** EXERCISE REQUIREMENTS **
This task calls for copying each line below that contains "claim".

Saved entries
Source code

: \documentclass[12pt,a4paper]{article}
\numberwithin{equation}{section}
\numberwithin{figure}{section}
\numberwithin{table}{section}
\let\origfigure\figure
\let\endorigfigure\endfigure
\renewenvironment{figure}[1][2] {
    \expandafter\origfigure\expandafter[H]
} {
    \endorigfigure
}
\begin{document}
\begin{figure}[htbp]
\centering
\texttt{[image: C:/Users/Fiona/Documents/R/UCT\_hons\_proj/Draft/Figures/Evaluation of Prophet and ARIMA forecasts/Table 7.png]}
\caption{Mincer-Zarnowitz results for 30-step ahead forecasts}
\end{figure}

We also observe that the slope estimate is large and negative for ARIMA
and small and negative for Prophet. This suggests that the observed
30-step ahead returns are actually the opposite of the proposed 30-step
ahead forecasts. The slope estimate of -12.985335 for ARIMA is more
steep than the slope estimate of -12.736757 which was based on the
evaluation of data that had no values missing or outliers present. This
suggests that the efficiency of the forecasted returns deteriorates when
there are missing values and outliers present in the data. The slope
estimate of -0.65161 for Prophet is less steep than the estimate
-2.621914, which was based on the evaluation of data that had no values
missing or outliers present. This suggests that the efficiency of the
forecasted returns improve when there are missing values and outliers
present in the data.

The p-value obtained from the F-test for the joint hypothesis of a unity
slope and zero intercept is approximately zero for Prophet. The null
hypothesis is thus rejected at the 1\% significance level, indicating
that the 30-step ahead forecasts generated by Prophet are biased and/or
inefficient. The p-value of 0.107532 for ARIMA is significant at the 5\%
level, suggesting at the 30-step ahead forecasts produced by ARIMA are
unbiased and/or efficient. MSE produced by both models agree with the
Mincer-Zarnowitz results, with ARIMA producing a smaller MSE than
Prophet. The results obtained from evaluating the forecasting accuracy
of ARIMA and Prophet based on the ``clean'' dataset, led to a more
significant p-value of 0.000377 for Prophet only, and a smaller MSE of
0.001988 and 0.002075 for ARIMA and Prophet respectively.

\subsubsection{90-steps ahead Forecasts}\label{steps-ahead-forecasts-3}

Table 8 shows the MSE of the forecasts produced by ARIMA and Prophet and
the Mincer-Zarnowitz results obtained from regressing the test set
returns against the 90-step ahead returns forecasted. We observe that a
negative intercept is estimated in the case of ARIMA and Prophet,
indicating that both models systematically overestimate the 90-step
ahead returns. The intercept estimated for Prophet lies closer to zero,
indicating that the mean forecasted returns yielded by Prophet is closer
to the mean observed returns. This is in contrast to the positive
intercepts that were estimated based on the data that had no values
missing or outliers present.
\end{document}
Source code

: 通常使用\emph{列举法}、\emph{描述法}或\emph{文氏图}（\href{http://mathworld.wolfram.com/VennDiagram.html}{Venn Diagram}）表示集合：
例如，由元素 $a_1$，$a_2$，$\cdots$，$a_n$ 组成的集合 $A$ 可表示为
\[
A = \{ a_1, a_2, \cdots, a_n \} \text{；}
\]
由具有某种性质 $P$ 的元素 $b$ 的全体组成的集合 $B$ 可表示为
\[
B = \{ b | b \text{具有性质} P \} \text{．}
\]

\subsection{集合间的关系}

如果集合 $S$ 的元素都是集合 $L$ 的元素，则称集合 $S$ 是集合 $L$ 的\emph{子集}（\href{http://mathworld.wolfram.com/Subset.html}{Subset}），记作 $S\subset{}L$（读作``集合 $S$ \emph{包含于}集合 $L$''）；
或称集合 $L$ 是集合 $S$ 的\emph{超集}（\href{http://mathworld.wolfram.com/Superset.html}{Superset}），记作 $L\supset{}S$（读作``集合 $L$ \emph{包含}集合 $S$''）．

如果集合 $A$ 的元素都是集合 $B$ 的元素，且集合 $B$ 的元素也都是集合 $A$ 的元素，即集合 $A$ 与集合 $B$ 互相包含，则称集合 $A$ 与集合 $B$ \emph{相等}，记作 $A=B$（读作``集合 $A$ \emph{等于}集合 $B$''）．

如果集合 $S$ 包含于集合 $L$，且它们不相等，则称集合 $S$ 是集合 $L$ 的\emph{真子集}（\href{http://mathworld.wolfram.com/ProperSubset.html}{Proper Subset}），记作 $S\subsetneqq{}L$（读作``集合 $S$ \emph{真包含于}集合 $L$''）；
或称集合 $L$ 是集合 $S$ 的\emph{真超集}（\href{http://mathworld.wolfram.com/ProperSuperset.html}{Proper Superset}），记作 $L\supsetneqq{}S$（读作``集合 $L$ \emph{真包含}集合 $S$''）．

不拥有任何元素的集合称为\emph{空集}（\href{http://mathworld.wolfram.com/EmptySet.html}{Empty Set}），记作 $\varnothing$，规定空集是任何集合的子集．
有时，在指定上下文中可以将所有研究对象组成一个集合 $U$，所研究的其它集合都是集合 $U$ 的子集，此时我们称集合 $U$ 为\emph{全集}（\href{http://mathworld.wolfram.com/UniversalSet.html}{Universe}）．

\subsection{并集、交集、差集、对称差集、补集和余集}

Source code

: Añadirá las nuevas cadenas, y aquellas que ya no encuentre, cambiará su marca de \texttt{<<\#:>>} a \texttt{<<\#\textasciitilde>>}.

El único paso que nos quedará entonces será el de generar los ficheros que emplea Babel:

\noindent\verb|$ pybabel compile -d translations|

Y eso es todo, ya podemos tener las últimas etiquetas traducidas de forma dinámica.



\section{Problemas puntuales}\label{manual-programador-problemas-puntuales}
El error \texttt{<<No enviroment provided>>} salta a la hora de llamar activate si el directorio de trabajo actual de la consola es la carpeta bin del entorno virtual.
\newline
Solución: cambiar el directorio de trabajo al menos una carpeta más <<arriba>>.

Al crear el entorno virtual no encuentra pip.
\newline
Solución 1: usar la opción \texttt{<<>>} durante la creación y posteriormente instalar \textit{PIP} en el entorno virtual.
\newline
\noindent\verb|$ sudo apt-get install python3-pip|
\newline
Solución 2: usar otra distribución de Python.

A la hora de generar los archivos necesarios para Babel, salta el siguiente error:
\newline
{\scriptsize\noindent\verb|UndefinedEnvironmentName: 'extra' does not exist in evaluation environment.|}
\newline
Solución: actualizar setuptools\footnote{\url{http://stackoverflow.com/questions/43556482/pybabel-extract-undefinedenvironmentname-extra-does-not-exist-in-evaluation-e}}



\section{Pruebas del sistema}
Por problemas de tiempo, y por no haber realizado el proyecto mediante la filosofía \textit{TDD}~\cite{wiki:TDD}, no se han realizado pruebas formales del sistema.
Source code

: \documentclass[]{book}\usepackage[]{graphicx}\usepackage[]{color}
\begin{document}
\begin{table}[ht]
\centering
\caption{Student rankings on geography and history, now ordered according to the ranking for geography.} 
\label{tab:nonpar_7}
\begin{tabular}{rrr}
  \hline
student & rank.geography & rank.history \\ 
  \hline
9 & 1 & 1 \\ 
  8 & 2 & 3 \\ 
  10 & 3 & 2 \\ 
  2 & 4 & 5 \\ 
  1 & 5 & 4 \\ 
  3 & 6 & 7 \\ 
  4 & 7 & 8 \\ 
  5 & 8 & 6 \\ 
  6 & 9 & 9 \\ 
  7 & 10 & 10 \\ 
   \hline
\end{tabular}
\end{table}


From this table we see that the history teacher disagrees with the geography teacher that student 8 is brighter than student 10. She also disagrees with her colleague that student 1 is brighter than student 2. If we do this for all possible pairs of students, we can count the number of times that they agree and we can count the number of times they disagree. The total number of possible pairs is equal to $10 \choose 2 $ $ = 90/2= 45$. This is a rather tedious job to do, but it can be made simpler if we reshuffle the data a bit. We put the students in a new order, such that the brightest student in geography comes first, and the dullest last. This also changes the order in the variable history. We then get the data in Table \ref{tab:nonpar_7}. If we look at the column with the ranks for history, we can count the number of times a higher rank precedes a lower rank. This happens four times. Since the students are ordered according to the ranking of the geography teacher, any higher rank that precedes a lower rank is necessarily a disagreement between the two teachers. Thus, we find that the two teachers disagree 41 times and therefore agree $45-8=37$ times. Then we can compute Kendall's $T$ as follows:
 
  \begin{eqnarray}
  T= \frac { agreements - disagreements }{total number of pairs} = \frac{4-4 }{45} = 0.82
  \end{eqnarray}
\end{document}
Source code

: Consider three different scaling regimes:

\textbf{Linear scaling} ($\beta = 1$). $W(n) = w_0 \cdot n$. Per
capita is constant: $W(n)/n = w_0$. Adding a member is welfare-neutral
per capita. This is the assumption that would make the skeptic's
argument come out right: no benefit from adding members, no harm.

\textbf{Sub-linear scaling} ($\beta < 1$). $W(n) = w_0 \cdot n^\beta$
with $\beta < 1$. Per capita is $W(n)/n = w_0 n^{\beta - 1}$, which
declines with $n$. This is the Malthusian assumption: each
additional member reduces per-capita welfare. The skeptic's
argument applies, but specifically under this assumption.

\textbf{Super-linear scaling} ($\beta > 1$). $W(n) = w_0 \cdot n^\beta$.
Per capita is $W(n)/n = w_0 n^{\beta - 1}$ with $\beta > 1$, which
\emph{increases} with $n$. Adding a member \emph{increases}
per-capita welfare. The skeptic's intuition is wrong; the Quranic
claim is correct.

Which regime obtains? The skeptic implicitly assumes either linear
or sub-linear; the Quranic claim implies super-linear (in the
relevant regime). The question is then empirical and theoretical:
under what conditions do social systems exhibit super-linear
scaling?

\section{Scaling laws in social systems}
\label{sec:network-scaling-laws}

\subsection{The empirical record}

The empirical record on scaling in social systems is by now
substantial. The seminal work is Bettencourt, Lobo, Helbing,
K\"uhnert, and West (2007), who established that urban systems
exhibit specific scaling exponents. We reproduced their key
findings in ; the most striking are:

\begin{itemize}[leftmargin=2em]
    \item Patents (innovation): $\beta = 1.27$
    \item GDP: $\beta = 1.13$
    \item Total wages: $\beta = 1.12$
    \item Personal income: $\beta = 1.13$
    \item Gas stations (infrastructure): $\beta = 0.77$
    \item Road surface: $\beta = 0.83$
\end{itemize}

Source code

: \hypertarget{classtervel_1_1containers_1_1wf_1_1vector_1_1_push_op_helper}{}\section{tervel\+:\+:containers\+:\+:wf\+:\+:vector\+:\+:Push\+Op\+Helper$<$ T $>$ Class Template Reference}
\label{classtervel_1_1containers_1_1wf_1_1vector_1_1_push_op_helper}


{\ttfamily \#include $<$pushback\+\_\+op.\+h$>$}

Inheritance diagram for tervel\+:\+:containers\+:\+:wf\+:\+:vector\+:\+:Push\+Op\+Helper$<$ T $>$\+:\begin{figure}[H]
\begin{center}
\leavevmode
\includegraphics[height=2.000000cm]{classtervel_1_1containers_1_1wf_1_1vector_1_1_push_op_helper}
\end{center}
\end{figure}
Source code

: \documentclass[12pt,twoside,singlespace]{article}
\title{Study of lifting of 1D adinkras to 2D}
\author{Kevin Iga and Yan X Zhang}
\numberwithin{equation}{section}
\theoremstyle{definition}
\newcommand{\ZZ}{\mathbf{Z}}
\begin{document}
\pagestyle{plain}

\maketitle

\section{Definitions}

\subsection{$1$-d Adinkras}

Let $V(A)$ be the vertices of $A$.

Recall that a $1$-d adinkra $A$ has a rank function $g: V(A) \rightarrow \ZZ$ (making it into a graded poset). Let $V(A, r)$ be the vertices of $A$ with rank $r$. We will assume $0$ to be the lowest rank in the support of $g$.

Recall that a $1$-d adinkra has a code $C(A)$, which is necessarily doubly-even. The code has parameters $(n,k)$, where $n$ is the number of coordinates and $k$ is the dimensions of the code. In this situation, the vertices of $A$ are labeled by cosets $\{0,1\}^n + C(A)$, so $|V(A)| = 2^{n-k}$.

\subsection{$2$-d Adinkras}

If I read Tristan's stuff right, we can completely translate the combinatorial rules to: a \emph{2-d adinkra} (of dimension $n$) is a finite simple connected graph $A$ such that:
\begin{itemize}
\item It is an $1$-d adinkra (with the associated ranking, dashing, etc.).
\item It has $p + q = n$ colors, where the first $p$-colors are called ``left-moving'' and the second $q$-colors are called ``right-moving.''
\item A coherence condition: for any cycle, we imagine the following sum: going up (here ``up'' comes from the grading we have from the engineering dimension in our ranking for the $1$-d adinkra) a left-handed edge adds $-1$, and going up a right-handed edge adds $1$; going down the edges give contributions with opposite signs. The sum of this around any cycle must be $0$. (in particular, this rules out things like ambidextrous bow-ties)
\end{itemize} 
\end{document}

** TASK OUTPUT **
claim is correct.
or sub-linear; the Quranic claim implies super-linear (in the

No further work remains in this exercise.